Data shown Start Marker

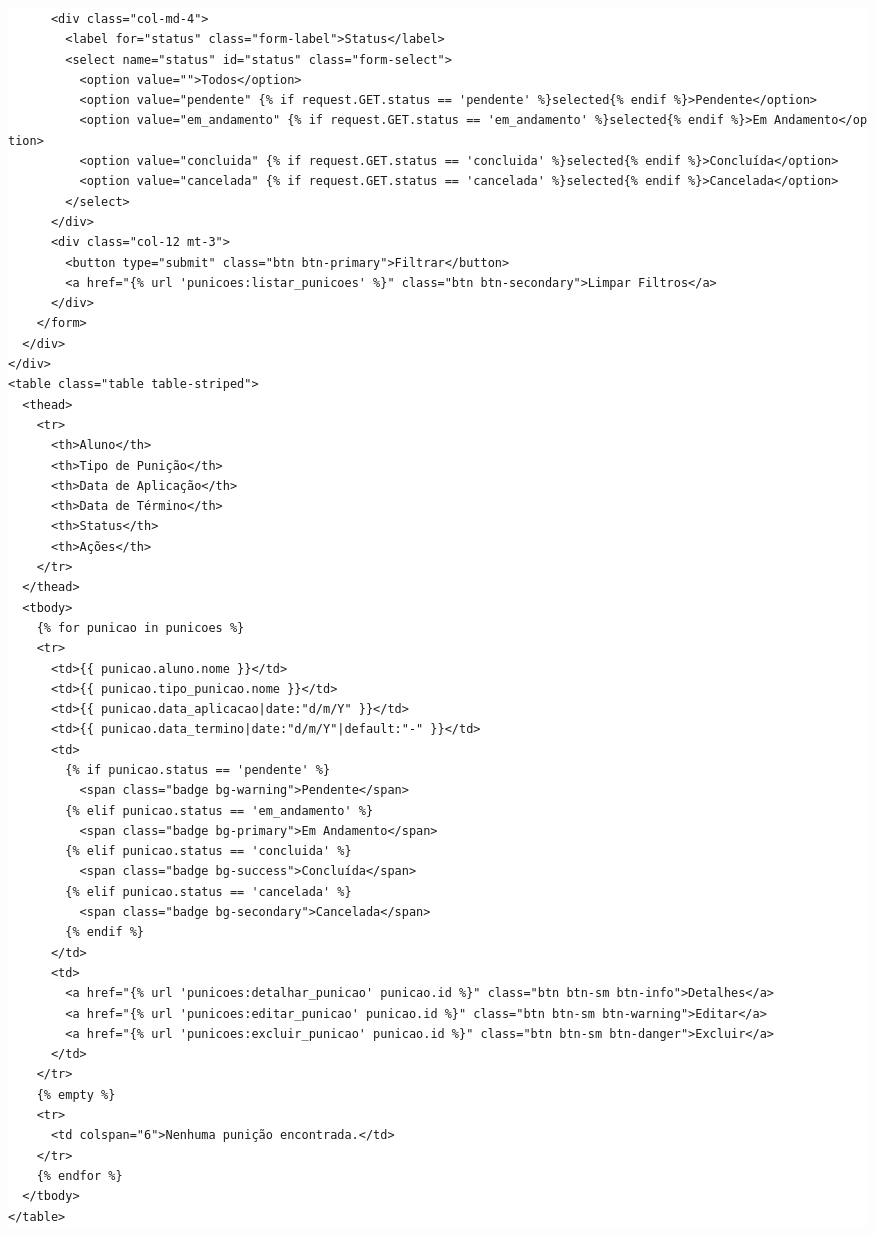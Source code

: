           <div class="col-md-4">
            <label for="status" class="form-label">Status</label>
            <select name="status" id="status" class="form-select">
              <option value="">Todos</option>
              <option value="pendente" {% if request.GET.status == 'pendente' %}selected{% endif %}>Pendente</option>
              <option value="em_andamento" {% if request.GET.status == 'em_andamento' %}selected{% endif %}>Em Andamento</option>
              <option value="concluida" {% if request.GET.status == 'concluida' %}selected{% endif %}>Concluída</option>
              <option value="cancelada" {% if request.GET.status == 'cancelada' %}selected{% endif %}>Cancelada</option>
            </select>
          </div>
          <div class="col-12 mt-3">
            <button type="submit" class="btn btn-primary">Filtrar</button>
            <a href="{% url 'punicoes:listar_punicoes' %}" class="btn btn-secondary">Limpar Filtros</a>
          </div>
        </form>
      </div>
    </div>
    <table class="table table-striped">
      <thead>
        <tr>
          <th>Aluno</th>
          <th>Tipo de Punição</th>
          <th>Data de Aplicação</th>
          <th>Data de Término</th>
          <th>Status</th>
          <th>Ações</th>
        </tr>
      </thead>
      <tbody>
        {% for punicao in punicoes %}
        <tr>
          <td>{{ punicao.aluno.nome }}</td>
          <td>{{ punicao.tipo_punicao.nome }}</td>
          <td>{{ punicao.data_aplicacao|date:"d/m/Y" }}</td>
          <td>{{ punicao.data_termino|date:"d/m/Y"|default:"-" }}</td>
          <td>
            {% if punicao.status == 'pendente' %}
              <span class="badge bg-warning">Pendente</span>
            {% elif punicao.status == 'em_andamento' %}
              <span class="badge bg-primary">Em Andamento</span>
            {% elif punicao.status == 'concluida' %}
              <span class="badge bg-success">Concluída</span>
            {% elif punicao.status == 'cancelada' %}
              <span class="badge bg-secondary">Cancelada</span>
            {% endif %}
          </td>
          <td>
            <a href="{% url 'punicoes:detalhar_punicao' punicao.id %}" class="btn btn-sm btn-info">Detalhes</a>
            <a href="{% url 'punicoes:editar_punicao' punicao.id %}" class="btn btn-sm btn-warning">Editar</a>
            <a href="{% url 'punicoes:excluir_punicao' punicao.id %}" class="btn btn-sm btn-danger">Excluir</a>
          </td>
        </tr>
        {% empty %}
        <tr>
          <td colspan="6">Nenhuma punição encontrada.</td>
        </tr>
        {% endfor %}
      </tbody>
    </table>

Data shown End Marker

[Assigned task]
Whenever "option" occurs in a line above, copy that line.

[Solution for this exercise]
              <option value="">Todos</option>
              <option value="pendente" {% if request.GET.status == 'pendente' %}selected{% endif %}>Pendente</option>
              <option value="em_andamento" {% if request.GET.status == 'em_andamento' %}selected{% endif %}>Em Andamento</option>
              <option value="concluida" {% if request.GET.status == 'concluida' %}selected{% endif %}>Concluída</option>
              <option value="cancelada" {% if request.GET.status == 'cancelada' %}selected{% endif %}>Cancelada</option>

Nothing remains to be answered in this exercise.